As history repeats itself, the mandate is about patronage and privilege for His Majesty’s favored crony capitalists – and of course, his “not bad folks/not competitor” friends, the Chinese.
But more so, about power in the form of the successor to absolute monarchy: socialism incarnate.
Realizing Lenin’s classic reach for control of the “commanding heights of the economy,” the mandates will basically nationalize the transportation and energy sectors. The auto industry warns of the challenge of accelerating a “massive, 100-year change to the U.S. industrial base and the way Americans drive,” an improbable and likely impossible task.
Add unsustainable demands on a grid that is already unstable, insecure, and under severe strain due to renewables. The result: both industries already racing to trade their already-expiring birthrights for a mess of federal pottage of ever-larger subsidies.
Then there’s the more entertaining and accurate Churchillian elucidation of collectivism: “the equal sharing of misery.” Unelected bureaucrats will essentially tax the family car into unaffordability, rendering it a “flower on a high summit,” in the words of Toyota’s longtime chairman, an EV skeptic.
Energy-impoverished, pedestrianized and mass transit-bound populaces will be squeezed from spacious suburbs into dense urban enclaves, further accelerating the catastrophic decline in birthrates and family formation and increasing reliance on government when it’s harder to get to, and therefore even get, a job.
In short, the mandates’ tenacles, like those of the Mad King’s version, will extend to all aspects of the economy and society.
In 1765, such hubris sparked, to coin a phrase, outrage – along with outsized resistance and outright rebellion. Tax refusal. Angry editorials. Mob violence, including hanging in effigy of revenue officials. Passage of the Virginia Resolves, authored by the recently elected Patrick Henry.
Taken aback by colonial fury, Parliament repealed the levies four days short of a year of their enactment. But not before the seeds of ultimate revolution were sown, including the formation of Sam Adams’ Sons of Liberty, a pivotal force in the runup to that revolt.

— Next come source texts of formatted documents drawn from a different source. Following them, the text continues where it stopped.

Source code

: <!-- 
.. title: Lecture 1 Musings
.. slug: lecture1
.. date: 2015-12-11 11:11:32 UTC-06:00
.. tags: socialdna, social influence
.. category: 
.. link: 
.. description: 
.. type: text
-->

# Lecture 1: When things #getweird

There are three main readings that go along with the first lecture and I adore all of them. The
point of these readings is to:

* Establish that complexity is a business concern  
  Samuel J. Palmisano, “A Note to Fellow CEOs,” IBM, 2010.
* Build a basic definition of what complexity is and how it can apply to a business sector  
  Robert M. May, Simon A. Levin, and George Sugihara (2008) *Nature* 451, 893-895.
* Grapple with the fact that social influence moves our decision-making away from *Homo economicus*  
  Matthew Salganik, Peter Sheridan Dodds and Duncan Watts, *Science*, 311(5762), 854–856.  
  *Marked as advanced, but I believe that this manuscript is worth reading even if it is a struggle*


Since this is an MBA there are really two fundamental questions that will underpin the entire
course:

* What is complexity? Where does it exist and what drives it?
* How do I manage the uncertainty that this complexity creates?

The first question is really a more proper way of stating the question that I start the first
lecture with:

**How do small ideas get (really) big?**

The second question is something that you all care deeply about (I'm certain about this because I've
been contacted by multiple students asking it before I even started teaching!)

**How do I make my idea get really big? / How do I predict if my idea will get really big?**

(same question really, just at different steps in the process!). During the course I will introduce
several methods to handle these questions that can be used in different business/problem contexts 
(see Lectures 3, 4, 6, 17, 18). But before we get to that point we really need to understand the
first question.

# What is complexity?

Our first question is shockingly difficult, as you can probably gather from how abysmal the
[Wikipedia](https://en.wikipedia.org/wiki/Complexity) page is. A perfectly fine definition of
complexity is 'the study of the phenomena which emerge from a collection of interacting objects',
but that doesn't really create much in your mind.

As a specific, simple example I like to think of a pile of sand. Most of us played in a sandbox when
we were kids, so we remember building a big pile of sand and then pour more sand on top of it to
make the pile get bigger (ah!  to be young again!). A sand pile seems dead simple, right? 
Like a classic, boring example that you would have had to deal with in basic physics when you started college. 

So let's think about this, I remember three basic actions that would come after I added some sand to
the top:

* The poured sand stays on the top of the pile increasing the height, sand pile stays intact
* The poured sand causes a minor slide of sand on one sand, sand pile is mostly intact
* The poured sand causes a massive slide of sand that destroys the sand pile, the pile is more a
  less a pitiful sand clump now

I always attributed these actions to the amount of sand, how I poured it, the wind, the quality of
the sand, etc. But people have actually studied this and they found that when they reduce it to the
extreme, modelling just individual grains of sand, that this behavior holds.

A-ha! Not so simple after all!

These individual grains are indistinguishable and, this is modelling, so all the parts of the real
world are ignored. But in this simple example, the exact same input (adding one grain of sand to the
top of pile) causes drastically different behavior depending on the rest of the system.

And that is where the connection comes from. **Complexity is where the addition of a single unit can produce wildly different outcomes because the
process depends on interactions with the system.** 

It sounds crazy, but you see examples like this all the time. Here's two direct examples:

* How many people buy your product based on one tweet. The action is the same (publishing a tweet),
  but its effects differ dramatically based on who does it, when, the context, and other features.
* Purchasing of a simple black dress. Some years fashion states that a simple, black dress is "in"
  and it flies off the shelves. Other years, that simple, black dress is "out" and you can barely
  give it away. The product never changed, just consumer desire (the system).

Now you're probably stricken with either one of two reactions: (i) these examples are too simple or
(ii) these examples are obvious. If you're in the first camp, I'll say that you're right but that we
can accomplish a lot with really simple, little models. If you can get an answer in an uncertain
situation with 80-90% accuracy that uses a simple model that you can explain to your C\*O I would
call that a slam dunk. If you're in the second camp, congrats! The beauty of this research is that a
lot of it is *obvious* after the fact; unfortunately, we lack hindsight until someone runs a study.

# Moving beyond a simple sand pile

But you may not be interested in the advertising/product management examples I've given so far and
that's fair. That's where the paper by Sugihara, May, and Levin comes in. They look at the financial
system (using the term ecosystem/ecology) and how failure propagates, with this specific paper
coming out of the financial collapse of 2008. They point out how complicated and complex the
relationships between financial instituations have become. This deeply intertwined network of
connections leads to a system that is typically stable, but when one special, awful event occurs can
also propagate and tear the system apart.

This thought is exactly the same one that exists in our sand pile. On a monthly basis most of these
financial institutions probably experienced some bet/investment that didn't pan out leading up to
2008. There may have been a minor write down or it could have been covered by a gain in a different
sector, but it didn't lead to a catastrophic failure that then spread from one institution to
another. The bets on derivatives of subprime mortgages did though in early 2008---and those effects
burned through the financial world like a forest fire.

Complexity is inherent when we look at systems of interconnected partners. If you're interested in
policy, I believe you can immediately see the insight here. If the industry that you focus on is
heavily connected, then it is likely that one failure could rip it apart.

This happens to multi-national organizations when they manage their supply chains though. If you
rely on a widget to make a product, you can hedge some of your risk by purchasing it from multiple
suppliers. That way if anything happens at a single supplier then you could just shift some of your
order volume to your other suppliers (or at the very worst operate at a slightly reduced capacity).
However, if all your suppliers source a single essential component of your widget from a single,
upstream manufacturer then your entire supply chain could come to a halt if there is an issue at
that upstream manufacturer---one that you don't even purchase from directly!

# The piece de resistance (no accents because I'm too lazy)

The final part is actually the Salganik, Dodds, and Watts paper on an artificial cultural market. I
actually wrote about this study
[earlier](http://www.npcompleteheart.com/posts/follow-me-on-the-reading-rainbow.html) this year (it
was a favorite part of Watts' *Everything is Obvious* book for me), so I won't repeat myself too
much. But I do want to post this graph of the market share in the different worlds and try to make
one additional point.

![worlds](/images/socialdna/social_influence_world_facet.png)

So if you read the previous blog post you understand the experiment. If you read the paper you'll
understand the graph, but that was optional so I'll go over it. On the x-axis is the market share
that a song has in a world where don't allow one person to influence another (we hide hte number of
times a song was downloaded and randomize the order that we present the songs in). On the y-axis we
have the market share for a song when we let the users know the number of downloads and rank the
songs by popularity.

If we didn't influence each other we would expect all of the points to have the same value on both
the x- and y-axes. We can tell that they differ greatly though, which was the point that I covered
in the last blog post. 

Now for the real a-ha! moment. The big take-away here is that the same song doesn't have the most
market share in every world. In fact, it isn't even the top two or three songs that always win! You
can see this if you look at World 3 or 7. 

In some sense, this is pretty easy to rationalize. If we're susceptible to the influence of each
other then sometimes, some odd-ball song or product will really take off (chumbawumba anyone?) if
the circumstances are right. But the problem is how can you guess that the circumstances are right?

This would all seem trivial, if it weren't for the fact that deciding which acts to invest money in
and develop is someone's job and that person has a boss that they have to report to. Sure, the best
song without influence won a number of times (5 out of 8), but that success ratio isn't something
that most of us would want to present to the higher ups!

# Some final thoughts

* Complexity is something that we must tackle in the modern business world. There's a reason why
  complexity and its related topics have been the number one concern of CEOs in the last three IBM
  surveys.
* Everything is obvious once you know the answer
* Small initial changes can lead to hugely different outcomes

The reaction to King Joe’s all-out assault on liberty? A relative yawn. One news cycle of interest on conservative cable channels. A single-day binge by GOP congress-creatures of fussing, sputtering, yammering, grumbling, and threatening to block the regulations. Speculation that enraged energy giants could join red states in expanding existing lawsuits against the EPA.
And the ever-so-slight recoil by automakers’ reps referenced above, at an “aggressive by any measure” plan exceeding the Bidenites’ own previously announced “50% electrification target” – already a “stretch goal.”
Since then: mostly crickets. From lawmakers. From conservative commentators. And the automakers? Having largely pledged 100% electric fleets by 203, like the apocryphal society dame who would sleep with a fellow party guest for a million pounds but huffs at a suggested five, they’re just haggling about the price.
In contrast, progressives get the import. A CNN news analysis, aptly headlined, “Accelerating the EV revolution whether you like it or not,” made the proposal’s true purpose clear: “to remake the way car-obsessed Americans live.”
King Joe’s edict, in fact, represents one of the biggest government-imposed changes ever in Americans’ lives and liberties. And like all of his pen-and-phone overreaches, not for the better – for you.
So where are the rallies at the Capitol and outside auto headquarters? Indignant hearings? Daily cable news segments and website posts? The fight to the last for Americans’ freedoms?
Where is the outrage?
Clearly, like the favored few who will even be able to afford cars a decade hence, searching in vain for a charge.